Question

solve the linear inequality for n. write your answer in inequality notation.
$-6 \le n - 1$
show your work here
hint: to add inequalities (<, >, ≤, ≥), type \less\ or \greater\
solve the linear inequality for n. write your answer in inequality notation.
$\frac{h}{-10} > 5$
show your work here
hint: to add inequalities (<, >, ≤, ≥), type \less\ or \greater\

Explanation:

First Inequality: \(-6 \leq n - 1\)

Step1: Add 1 to both sides

To isolate \(n\), we add 1 to both sides of the inequality. This is allowed because adding the same number to both sides of an inequality does not change the direction of the inequality.
\[
-6 + 1 \leq n - 1 + 1
\]

Step2: Simplify both sides

Simplifying the left side: \(-6 + 1=-5\). Simplifying the right side: \(n - 1+ 1 = n\). So we get:
\[
-5 \leq n
\]
Which can also be written as \(n\geq - 5\)

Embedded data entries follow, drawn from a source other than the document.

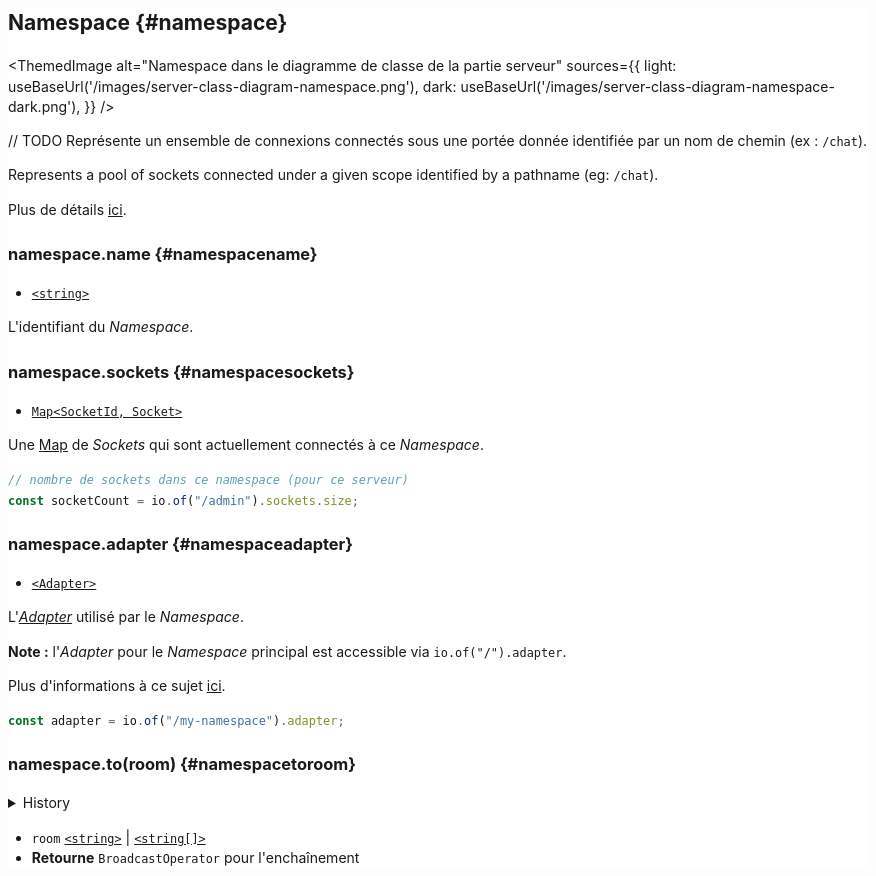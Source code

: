 ## Namespace {#namespace}

<ThemedImage
  alt="Namespace dans le diagramme de classe de la partie serveur"
  sources={{
    light: useBaseUrl('/images/server-class-diagram-namespace.png'),
    dark: useBaseUrl('/images/server-class-diagram-namespace-dark.png'),
  }}
/>

// TODO
Représente un ensemble de connexions connectés sous une portée donnée identifiée par un nom de chemin (ex : `/chat`).

Represents a pool of sockets connected under a given scope identified by a pathname (eg: `/chat`).

Plus de détails [ici](categories/06-Advanced/namespaces.md).

### namespace.name {#namespacename}

  * [`<string>`](https://developer.mozilla.org/fr/docs/Web/JavaScript/Data_structures#le_type_cha%C3%AEne_de_caract%C3%A8res_string)

L'identifiant du *Namespace*.

### namespace.sockets {#namespacesockets}

  * [`Map<SocketId, Socket>`](https://developer.mozilla.org/fr/docs/Web/JavaScript/Reference/Global_Objects/Map)

Une [Map](https://developer.mozilla.org/fr/docs/Web/JavaScript/Reference/Global_Objects/Map) de *Sockets* qui sont actuellement connectés à ce *Namespace*.

```js
// nombre de sockets dans ce namespace (pour ce serveur)
const socketCount = io.of("/admin").sockets.size;
```

### namespace.adapter {#namespaceadapter}

  * [`<Adapter>`](categories/05-Adapters/adapter.md)

L'[*Adapter*](categories/08-Miscellaneous/glossary.md#adapter) utilisé par le *Namespace*.

**Note :** l'*Adapter* pour le *Namespace* principal est accessible via `io.of("/").adapter`.

Plus d'informations à ce sujet [ici](categories/05-Adapters/adapter.md).

```js
const adapter = io.of("/my-namespace").adapter;
```

### namespace.to(room) {#namespacetoroom}

<details className="changelog"><summary>History</summary></details>

  - `room` [`<string>`](https://developer.mozilla.org/fr/docs/Web/JavaScript/Data_structures#le_type_cha%C3%AEne_de_caract%C3%A8res_string) | [`<string[]>`](https://developer.mozilla.org/fr/docs/Web/JavaScript/Data_structures#le_type_cha%C3%AEne_de_caract%C3%A8res_string)
  - **Retourne** `BroadcastOperator` pour l'enchaînement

Second Inequality: \(\frac{h}{- 10}>5\)

Step1: Multiply both sides by - 10

To isolate \(h\), we multiply both sides of the inequality by - 10. When we multiply or divide an inequality by a negative number, the direction of the inequality sign changes.
\[
\frac{h}{-10}\times(-10)<5\times(-10)
\]

Step2: Simplify both sides

Simplifying the left side: \(\frac{h}{-10}\times(-10)=h\). Simplifying the right side: \(5\times(-10)=- 50\). So we get:
\[
h < - 50
\]

Answer:

For \(-6\leq n - 1\), the solution is \(n\geq - 5\)

For \(\frac{h}{-10}>5\), the solution is \(h < - 50\)